• [GOAL OF THE EXERCISE]:
Write out an exact copy of the line with "and multilingual messages" and of each line after it, through the end of the records below.

++++ SUPPLIED INFORMATION ++++

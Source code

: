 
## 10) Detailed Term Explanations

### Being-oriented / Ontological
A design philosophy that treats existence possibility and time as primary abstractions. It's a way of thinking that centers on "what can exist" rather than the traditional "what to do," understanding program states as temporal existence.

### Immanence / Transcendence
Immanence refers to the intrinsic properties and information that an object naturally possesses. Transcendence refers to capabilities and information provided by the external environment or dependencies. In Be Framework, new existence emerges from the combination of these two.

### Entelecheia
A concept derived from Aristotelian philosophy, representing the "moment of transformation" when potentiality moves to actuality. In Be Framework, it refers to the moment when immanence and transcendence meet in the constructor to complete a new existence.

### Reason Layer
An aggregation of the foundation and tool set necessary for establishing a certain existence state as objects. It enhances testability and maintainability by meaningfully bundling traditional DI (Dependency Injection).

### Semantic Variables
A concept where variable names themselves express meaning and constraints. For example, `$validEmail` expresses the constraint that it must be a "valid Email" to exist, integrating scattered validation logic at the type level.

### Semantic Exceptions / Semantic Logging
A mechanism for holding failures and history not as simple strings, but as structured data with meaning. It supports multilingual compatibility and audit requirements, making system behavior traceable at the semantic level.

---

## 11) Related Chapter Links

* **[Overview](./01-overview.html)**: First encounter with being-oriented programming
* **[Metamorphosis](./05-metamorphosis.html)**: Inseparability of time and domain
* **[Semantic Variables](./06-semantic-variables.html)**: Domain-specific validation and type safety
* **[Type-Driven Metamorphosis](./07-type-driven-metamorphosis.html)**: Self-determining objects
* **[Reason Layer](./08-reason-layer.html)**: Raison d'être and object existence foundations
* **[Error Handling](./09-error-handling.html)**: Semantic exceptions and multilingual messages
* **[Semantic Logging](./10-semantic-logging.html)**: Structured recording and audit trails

++++

• [EXPECTED ANSWER]:
* **[Error Handling](./09-error-handling.html)**: Semantic exceptions and multilingual messages
* **[Semantic Logging](./10-semantic-logging.html)**: Structured recording and audit trails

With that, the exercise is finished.